Anadolu Üniversitesi Hukuk Fakültesi yönetiminin iki yıl önce hakkında “Masonik-Fetöcü-Marksist Cephe” adında bir yapılanma içinde yer aldığı ve “yüz kızartıcı faaliyetlerde bulunduğu” gerekçeleriyle ataması yenilemeyip ilişiğini kestiği Öğretim Görevlisi Dr. Barış Işık, mahkeme kararına rağmen “ihtiyaç yok” denilerek bir kez daha işten çıkarıldı.
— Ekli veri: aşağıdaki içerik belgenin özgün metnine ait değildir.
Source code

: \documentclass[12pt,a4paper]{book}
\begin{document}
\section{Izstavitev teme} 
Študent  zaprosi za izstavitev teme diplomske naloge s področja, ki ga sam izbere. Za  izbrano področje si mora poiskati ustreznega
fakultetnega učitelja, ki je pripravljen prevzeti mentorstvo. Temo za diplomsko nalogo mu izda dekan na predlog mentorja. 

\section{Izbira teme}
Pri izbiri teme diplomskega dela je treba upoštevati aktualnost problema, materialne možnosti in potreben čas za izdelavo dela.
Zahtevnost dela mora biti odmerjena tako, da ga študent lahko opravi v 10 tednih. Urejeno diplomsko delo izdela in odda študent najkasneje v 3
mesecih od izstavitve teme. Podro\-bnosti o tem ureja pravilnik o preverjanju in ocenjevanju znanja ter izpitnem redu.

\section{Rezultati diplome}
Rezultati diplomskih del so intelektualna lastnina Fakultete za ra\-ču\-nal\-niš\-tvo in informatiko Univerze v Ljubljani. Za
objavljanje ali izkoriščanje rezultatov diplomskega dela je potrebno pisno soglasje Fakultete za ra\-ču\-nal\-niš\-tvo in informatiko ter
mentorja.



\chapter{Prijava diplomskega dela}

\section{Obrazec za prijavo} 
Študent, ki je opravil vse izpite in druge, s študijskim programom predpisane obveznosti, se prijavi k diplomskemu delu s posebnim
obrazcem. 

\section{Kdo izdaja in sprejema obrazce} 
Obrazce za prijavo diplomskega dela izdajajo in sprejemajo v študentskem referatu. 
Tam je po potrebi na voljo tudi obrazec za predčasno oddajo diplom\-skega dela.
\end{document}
Barış Işık, yaşadığı süreci şöyle özetledi:
“2019 Eylül ayında ‘ihtiyaç olmadığı` ve ‘hakkımda terör örgütleriyle eylem birliği içerisinde olduğum, yüz kızartıcı faaliyetlerde bulunduğum gerekçeleriyle yürütülen idari bir soruşturma olduğu` gerekçesiyle atamam yenilenmeyerek ilişiğim kesildi. Söz konusu idari soruşturmadan bu tarihte haberim oldu. İdari soruşturma sonucunda ilginç iddialarla karşılaştım. Örnek olarak idari soruşturma raporunda fakültede “Masonik-Fetöcü-Marksist Cephe” diye bir yapılanma olduğu, eski dekanın bu örgütün eş başkanı olduğu, birçok akademisyenin bu örgüte üye olduğu ileri sürülüyordu. Ben de Eskişehir ilinde bir siyasetçi veya basın mensubunun sahip olmadığı kudretli role sahip ve bu örgütün maşa olarak kullandığı biriymişim. Bu iddiaların mesnetsiz olduğu Eskişehir Başsavcılığı tarafından iki kez verilen takipsizlik kararlarıyla ortaya çıktı.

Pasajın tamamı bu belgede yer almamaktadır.